SortedSet with element duplication - can't remove element - c#

I'm working on an implementation of the A-star algorithm in C# in Unity.
I need to evaluate a collection of Node :
class Node
{
public Cell cell;
public Node previous;
public int f;
public int h;
public Node(Cell cell, Node previous = null, int f = 0, int h = 0)
{
this.cell = cell;
this.previous = previous;
this.f = f;
this.h = h;
}
}
I have a SortedSet which allows me to store several Node, sorted by h property. Though, I need to be able to store two nodes with the same h property.
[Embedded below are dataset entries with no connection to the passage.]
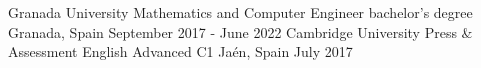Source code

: 

\begin{cventries}

  \cventry
    {Granada University} %
    {Mathematics and Computer Engineer bachelor's degree} %
    {Granada, Spain} %
    {September 2017 - June 2022} %
    {
    }
  \cventry
    {Cambridge University Press \& Assessment English} %
    {Advanced C1} %
    {Jaén, Spain} %
    {July 2017} %
    {}
\end{cventries}
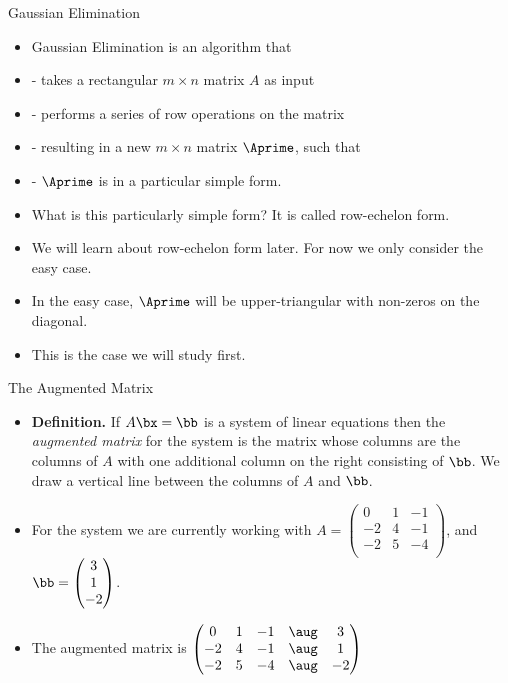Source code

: \documentclass{beamer}
\begin{document}
\begin{frame}{Gaussian Elimination}

\begin{itemize}
\item Gaussian Elimination is an algorithm that
\item - takes a rectangular $m\times n$ matrix $A$ as input
\item - performs a series of row operations on the matrix
\item - resulting in a new $m\times n$ matrix $\Aprime$, such that
\item - $\Aprime$ is in a particular simple form.
\item What is this particularly simple form? It is called row-echelon form.
\item We will learn about row-echelon form later. For now we only consider the easy case.
\item In the easy case, $\Aprime$ will be upper-triangular with non-zeros on the diagonal.
\item This is the case we will study first.
\end{itemize}
\end{frame}
\begin{frame}{The Augmented Matrix}

\begin{itemize}
\item \textbf{Definition.} If $A\bx=\bb$ is a system of linear equations then the
\emph{augmented matrix} for the system is the matrix whose columns are the columns
of $A$ with one additional column on the right consisting of $\bb$. We draw
a vertical line between the columns of $A$ and $\bb$.
\item For the system we are currently working with
$A=
\begin{pmatrix}
 0 & 1 & -1 \\
-2 & 4 & -1 \\
-2 & 5 & -4 \\
\end{pmatrix}
$,
and
$
\bb =
\begin{pmatrix}
3 \\ 1 \\ -2
\end{pmatrix}
$.
\item The augmented matrix is
$
\begin{pmatrix}
 0 & 1 & -1  &  \aug & 3  \\
-2 & 4 & -1  &  \aug & 1  \\
-2 & 5 & -4  &  \aug & -2  \\
\end{pmatrix}
$
\end{itemize}
\end{frame}
\end{document}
So I've implemented a specific IComparer, in a way that allow me sorting by h property, and triggerring equality only when two nodes are representing the exact same cell.
class ByHCost : IComparer<Node>
{
public int Compare(Node n1, Node n2)
{
int result = n1.h.CompareTo(n2.h);
result = (result == 0) ? 1 : result;
result = (n1.cell == n2.cell) ? 0 : result;
return result;
}
}
My problem : I have a hard time to remove things from my SortedSet (I named it openSet).Here is an example:
At some point in the algorithm, I need to remove a node from the list based on some criteria (NB: I use isCell127 variable to focus my debug on an unique cell)
int removedNodesNb = openSet.RemoveWhere((Node n) => {
bool isSame = n.cell == candidateNode.cell;
bool hasWorseCost = n.f > candidateNode.f;
if(isCell127)
{
Debug.Log(isSame && hasWorseCost); // the predicate match exactly one time and debug.log return true
}
return isSame && hasWorseCost;
});
if(isCell127)
{
Debug.Log($"removed {removedNodesNb}"); // 0 nodes where removed
}
Here, the removeWhere method seems to find a match, but doesn't remove the node.
I tried another way :
Node worseNode = openSet.SingleOrDefault(n => {
bool isSame = n.cell == candidateNode.cell;
bool hasWorseCost = n.f > candidateNode.f;
return isSame && hasWorseCost;
});
if(isCell127)
{
Debug.Log($"does worseNode exists ? {worseNode != null}"); // Debug returns true, it does exist.
}
if(worseNode != null)
{
if(isCell127)
{
Debug.Log($"openSet length {openSet.Count}"); // 10
}
openSet.Remove(worseNode);
if(isCell127)
{
Debug.Log($"openSet length {openSet.Count}"); // 10 - It should have been 9.
}
}
I think the problem is related to my pretty unusual IComparer, but I can't figure whats exatcly the problem.
Also, I would like to know if there is a significative performance improvment about using an auto SortedSet instead of a manually sorted List, especially in the A-star algorithm use case.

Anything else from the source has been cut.